EXERCISE AIM —
Once the line with "2. Open the link where API is hosted" is found in the material, write out that line and every later line exactly, through the end.

START RECORDED DATA

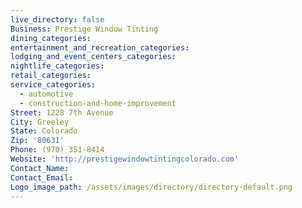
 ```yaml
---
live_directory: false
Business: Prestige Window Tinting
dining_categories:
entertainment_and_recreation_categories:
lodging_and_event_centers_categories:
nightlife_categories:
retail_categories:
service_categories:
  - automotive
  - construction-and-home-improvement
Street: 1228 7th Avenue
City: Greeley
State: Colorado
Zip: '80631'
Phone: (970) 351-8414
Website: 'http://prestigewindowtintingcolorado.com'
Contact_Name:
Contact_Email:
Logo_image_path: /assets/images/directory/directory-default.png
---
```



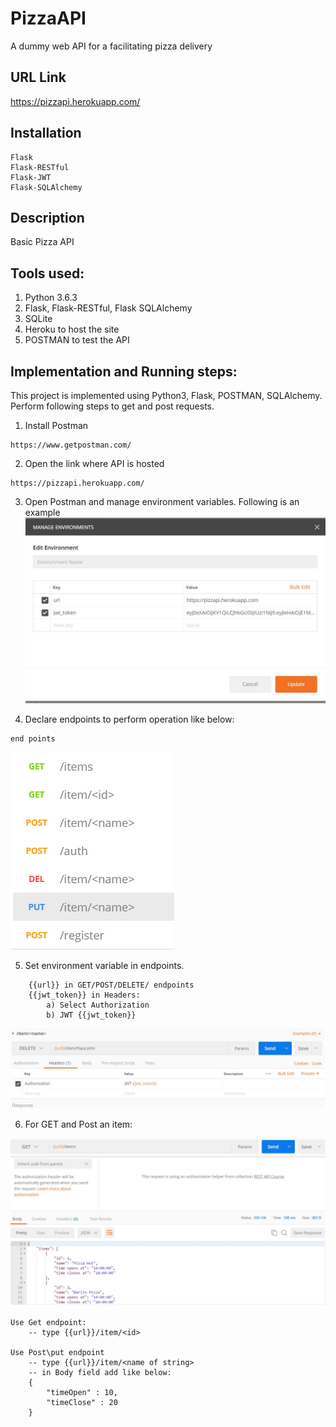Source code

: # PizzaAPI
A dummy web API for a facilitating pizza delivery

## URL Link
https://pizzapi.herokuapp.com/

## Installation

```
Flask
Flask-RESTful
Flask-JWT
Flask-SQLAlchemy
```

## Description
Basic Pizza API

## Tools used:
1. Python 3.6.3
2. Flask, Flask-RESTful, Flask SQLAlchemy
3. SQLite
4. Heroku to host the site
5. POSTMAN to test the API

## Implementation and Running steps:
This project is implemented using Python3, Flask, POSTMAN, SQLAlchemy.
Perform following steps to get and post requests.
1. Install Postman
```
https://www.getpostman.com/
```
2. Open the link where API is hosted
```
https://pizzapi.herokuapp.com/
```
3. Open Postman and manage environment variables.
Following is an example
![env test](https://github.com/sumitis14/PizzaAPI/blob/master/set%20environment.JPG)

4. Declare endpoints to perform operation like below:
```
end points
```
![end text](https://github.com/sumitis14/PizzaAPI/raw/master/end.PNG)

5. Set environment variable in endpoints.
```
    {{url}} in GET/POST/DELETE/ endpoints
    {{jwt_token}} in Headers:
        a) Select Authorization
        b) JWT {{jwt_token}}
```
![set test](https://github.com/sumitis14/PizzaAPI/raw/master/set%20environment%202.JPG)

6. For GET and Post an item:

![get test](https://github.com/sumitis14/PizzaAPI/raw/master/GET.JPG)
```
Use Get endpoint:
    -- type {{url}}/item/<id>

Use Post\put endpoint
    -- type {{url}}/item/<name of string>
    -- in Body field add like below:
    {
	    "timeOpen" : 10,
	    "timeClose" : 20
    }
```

END RECORDED DATA

SOLUTION FOR THIS EXERCISE —
2. Open the link where API is hosted
```
https://pizzapi.herokuapp.com/
```
3. Open Postman and manage environment variables.
Following is an example
![env test](https://github.com/sumitis14/PizzaAPI/blob/master/set%20environment.JPG)

4. Declare endpoints to perform operation like below:
```
end points
```
![end text](https://github.com/sumitis14/PizzaAPI/raw/master/end.PNG)

5. Set environment variable in endpoints.
```
    {{url}} in GET/POST/DELETE/ endpoints
    {{jwt_token}} in Headers:
        a) Select Authorization
        b) JWT {{jwt_token}}
```
![set test](https://github.com/sumitis14/PizzaAPI/raw/master/set%20environment%202.JPG)

6. For GET and Post an item:

![get test](https://github.com/sumitis14/PizzaAPI/raw/master/GET.JPG)
```
Use Get endpoint:
    -- type {{url}}/item/<id>

Use Post\put endpoint
    -- type {{url}}/item/<name of string>
    -- in Body field add like below:
    {
	    "timeOpen" : 10,
	    "timeClose" : 20
    }
```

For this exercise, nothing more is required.